Le surplus de 54 milliards $ a été utilisé par les libéraux et les conservateurs non pas pour bonifier les prestations d'assurance-emploi, mais plutôt pour tenir des promesses électorales comme réduire les impôts et les taxes.

Cette décision unilatérale du gouvernement de vider le bas de laine des travailleuses et travailleurs est contestée depuis de nombreuses années par les syndicats et différents groupes de travailleurs et sociaux. Pour eux, le surplus de la caisse de l'assurance-emploi n'appartient pas au gouvernement fédéral qui d'ailleurs ne cotise plus au régime depuis 1990, mais bien aux travailleuses et aux travailleurs.

Pour mettre fin à cette pratique, la Confédération des syndicats nationaux (CSN) et le Syndicat national des employés de l'aluminium ont décidé d'intenter, en 2003, une poursuite contre le gouvernement fédéral. Jusqu'à présent, ils ont eu peu de succès dans leur démarche. Tour à tour, la Cour supérieure et la Cour d'appel du Québec ont rejeté leur requête concluant que "les cotisations versées au régime d'assurance-emploi relevaient du pouvoir de taxation du Parlement." En d'autres mots, le gouvernement fédéral pouvait utiliser le surplus de la caisse comme bon lui semble.

Cette semaine, cette contestation s'est finalement retrouvée devant la Cour suprême. Même si le plus haut tribunal du pays a accepté d'entendre cette cause, la partie est loin d'être gagnée. La Cour suprême devra déterminer si le Parlement a le pouvoir ou non de verser le surplus de la caisse dans le trésor public et ne s'attardera pas à l'aspect social de la question.

Les syndicats comparent les agissements du gouvernement à un "détournement d'argent" et ils ne sont pas les seuls à penser ainsi. Il y a quelques années, la vérificatrice générale, Sheila Fraser, a elle aussi soutenu qu'en "imposant des taux de cotisation plus élevés que nécessaire aux employés et aux employeurs et en laissant les surplus s'amplifier d'année en année, le fédéral frisait l'illégalité" .

Peut-être ne serions-nous pas devant la Cour suprême aujourd'hui, si le gouvernement fédéral ne s'était pas montré aussi inflexible envers les travailleuses et les travailleurs.

Les changements apportés au programme ont eu pour conséquence de rendre plus difficile l'accessibilité à l'assurance-emploi et d'en réduire la durée. Cette réforme a privé des milliers de travailleuses et travailleurs de prestations. En 1989, près de 83 % des chômeuses et des chômeurs avaient droit à l'assurance-emploi, aujourd'hui, moins de 50 % sont admissibles.

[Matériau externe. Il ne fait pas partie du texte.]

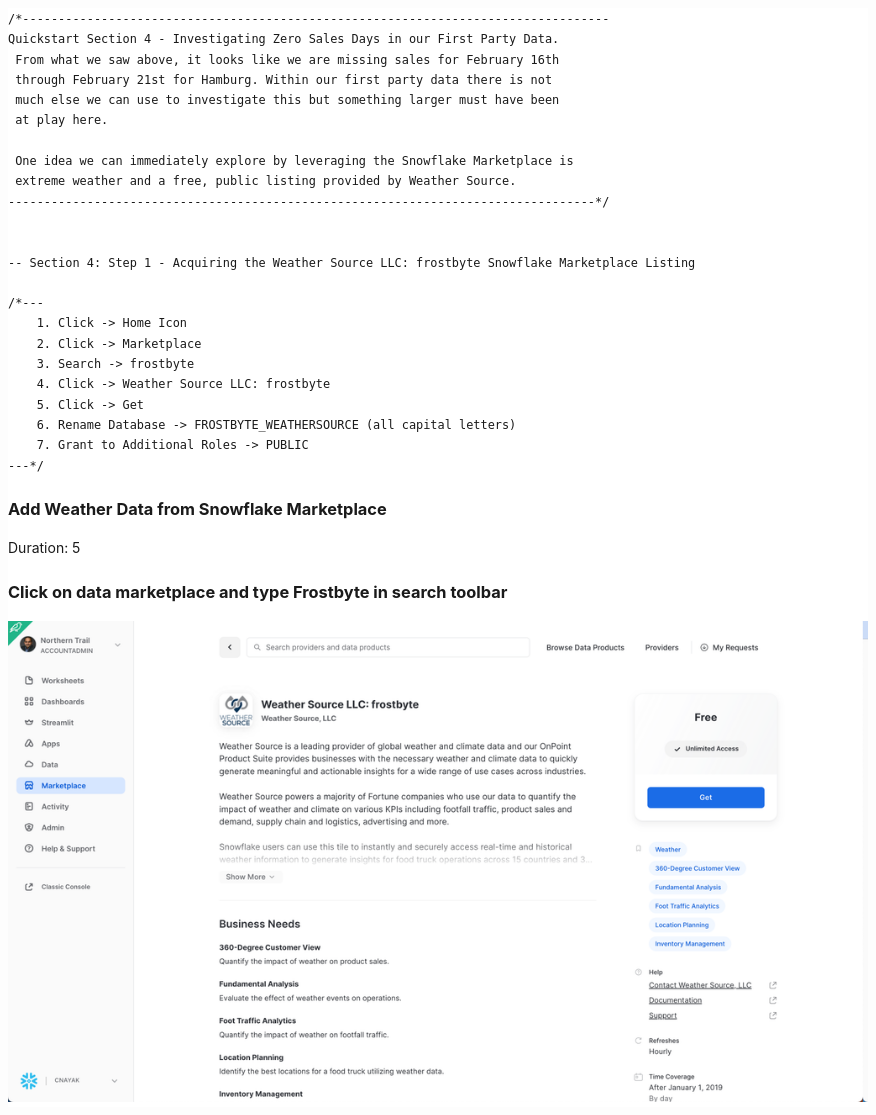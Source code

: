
 ```
/*----------------------------------------------------------------------------------
Quickstart Section 4 - Investigating Zero Sales Days in our First Party Data.
 From what we saw above, it looks like we are missing sales for February 16th 
 through February 21st for Hamburg. Within our first party data there is not 
 much else we can use to investigate this but something larger must have been 
 at play here. 
 
 One idea we can immediately explore by leveraging the Snowflake Marketplace is
 extreme weather and a free, public listing provided by Weather Source.
----------------------------------------------------------------------------------*/


-- Section 4: Step 1 - Acquiring the Weather Source LLC: frostbyte Snowflake Marketplace Listing

/*--- 
    1. Click -> Home Icon
    2. Click -> Marketplace
    3. Search -> frostbyte
    4. Click -> Weather Source LLC: frostbyte
    5. Click -> Get
    6. Rename Database -> FROSTBYTE_WEATHERSOURCE (all capital letters)
    7. Grant to Additional Roles -> PUBLIC
---*/
```
### Add Weather Data from Snowflake Marketplace

Duration: 5

### Click on data marketplace and type **Frostbyte** in search toolbar

![Search Dataset](assets/Frostbyte_Weather_Data.png)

Malgré les nombreuses tentatives de faire modifier la loi, on n'a qu'à penser aux efforts inlassables du député d'Acadie-Bathurst, Yvon Godin, le gouvernement n'a jamais voulu changer son fusil d'épaule. Pas facile de partager un bas de laine de 54 milliards $!

Malheureusement, la situation ne s'améliore pas surtout pour les travailleurs saisonniers. Les usines de transformation de poisson viennent de reprendre leurs activités et déjà c'est la course contre la montre. Dans quelques semaines, les pêcheurs auront pris leurs quotas et les travailleurs et travailleuses n'auront pas accumulé assez de semaines pour être admissibles à l'assurance-emploi.

La situation n'est pas plus rose pour ceux qui travaillent dans l'industrie touristique, la saison est souvent trop courte pour avoir droit au chômage. À chaque année, ils réussissent difficilement, en travaillant à deux ou trois endroits à accumuler assez de semaines pour avoir droit à l'assurance-emploi.

Il est d'autant plus important de s'assurer que le surplus de la caisse serve à élargir les critères d'admissibilité à l'assurance-emploi, augmenter les prestations et à mettre en place des programmes de retour au travail ou de formation adaptés aux besoins des régions.

Il serait surprenant que la décision de la Cour suprême aille à l'encontre des jugements déjà rendus. Mais on peut toujours espérer. La Cour suprême devrait rendre sa décision dans quelques mois. Même si leur dernier recours en justice échoue, les syndicats n'ont pas l'intention de lâcher prise pour autant. Déjà, ils se préparent à continuer leur lutte sur le "terrain politique".